In this book, the internationally respected education experts and authors provide a clear four-stage process for winnowing down teaching and learning to high-effect practices. Informed by the latest research in learning, education, healthcare, and psychology, each step and tool is designed to move educators through the hard parts of letting go. Inside, you’ll find:
- Research that tells us the process of schooling is often over-engineered and that gives us permission to dial back, carefully
- A step-by-step process for deciding which initiatives are most effective—and how to let go of the ones that are not
- Useful tools, templates, and charts that educators can immediately use in their de-implementation work at school, in teaching teams, or at the system level
It’s time to get our lives back—without harming student learning. If we can collectively learn to let go and understand how to identify which initiatives are worthwhile, we’ll have more time for what truly matters.
"De-implementation, or the science and art of removing, reducing, re-engineering, or replacing existing practices, is a novel concept in education, but a very important one in a world in which the limits in constantly adding more to the workload of teachers and leaders are ever more apparent.
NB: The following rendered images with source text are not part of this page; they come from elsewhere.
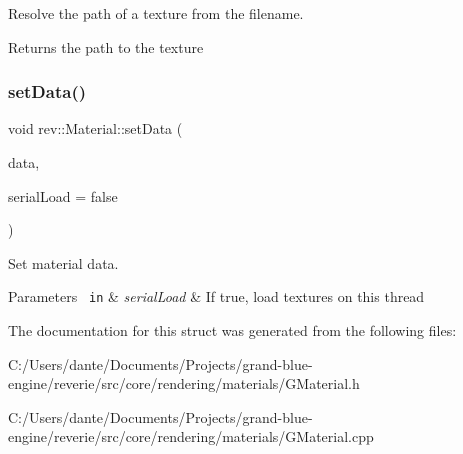 Resolve the path of a texture from the filename. 

\begin{DoxyReturn}{Returns}
the path to the texture 
\end{DoxyReturn}
\mbox{\label{classrev_1_1_material_ae519114a3c9b89d1ca4d363e9aae6132}} 
\subsubsection{\texorpdfstring{setData()}{setData()}}
{\footnotesize\ttfamily void rev\+::\+Material\+::set\+Data (\begin{DoxyParamCaption}\item[{const \mbox{\hyperlink{structrev_1_1_material_data}{Material\+Data}} \&}]{data,  }\item[{bool}]{serial\+Load = {\ttfamily false} }\end{DoxyParamCaption})}



Set material data. 


\begin{DoxyParams}[1]{Parameters}
\mbox{\texttt{ in}}  & {\em serial\+Load} & If true, load textures on this thread \\
\hline
\end{DoxyParams}


The documentation for this struct was generated from the following files\+:\begin{DoxyCompactItemize}
\item 
C\+:/\+Users/dante/\+Documents/\+Projects/grand-\/blue-\/engine/reverie/src/core/rendering/materials/G\+Material.\+h\item 
C\+:/\+Users/dante/\+Documents/\+Projects/grand-\/blue-\/engine/reverie/src/core/rendering/materials/G\+Material.\+cpp\end{DoxyCompactItemize}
In Making Room for Impact, an international dream-team of education researchers, Hamilton, Hattie, and William, have written a practical and user-friendly guide to exactly how we can go about de-implementing in our schools so we can make room not just for a better work-life balance, but also for better results for our students."
"This is a fascinating and compelling read from some of our most influential education specialists. The central purpose is to provide an evaluative framework for educators to use in determining areas of professional workload that take up considerable time without directly improving student outcomes. The process of de-implementing is explored in detail, advice about areas that might be contributing to workload are suggested, but ultimately, we are offered a powerful manual for change.
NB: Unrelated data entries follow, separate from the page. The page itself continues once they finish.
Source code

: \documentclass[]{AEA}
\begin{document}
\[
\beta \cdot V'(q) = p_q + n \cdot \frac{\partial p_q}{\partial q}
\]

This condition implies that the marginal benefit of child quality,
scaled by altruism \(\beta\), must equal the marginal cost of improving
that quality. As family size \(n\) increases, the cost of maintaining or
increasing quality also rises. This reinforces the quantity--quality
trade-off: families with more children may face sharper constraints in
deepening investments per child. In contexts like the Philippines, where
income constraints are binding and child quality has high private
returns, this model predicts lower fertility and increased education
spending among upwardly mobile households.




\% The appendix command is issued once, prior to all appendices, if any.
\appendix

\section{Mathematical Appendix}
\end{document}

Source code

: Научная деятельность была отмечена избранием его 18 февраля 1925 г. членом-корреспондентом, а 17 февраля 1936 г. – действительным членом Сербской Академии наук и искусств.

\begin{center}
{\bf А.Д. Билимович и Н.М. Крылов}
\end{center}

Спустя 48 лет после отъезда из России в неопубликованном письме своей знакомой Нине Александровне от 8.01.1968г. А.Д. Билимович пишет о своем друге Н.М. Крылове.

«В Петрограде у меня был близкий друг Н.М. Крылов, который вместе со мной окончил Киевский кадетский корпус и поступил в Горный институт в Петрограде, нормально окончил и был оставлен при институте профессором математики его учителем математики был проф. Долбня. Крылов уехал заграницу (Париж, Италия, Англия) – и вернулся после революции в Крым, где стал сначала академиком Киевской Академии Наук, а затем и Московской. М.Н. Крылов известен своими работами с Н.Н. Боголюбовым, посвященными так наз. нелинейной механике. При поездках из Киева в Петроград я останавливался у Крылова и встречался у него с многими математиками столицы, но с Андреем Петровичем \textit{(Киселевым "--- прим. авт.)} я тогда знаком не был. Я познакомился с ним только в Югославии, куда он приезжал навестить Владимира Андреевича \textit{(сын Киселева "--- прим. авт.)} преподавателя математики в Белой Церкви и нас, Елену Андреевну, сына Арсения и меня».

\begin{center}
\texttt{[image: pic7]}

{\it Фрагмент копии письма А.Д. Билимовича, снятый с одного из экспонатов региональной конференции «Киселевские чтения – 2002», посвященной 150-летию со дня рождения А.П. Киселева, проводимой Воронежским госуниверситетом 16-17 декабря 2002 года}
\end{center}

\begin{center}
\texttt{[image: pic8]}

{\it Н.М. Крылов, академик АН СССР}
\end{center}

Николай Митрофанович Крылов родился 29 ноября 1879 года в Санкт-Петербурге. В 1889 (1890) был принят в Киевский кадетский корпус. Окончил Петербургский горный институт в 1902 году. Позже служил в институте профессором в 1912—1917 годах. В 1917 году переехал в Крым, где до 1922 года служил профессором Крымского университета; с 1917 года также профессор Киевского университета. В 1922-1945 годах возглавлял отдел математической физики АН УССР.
The idea that more is better is challenged. The notion that much of what goes on in schools may be led by busy-ness or even 'fake work' is set against a review process that privileges effectiveness and impact on learning. These arguments need to be rehearsed both within and beyond schools, optimizing teachers' time and core skills to achieve the greatest benefit for our students. Persuasively, global data shows that some systems appear to be doing less whilst achieving more—a lesson for us all."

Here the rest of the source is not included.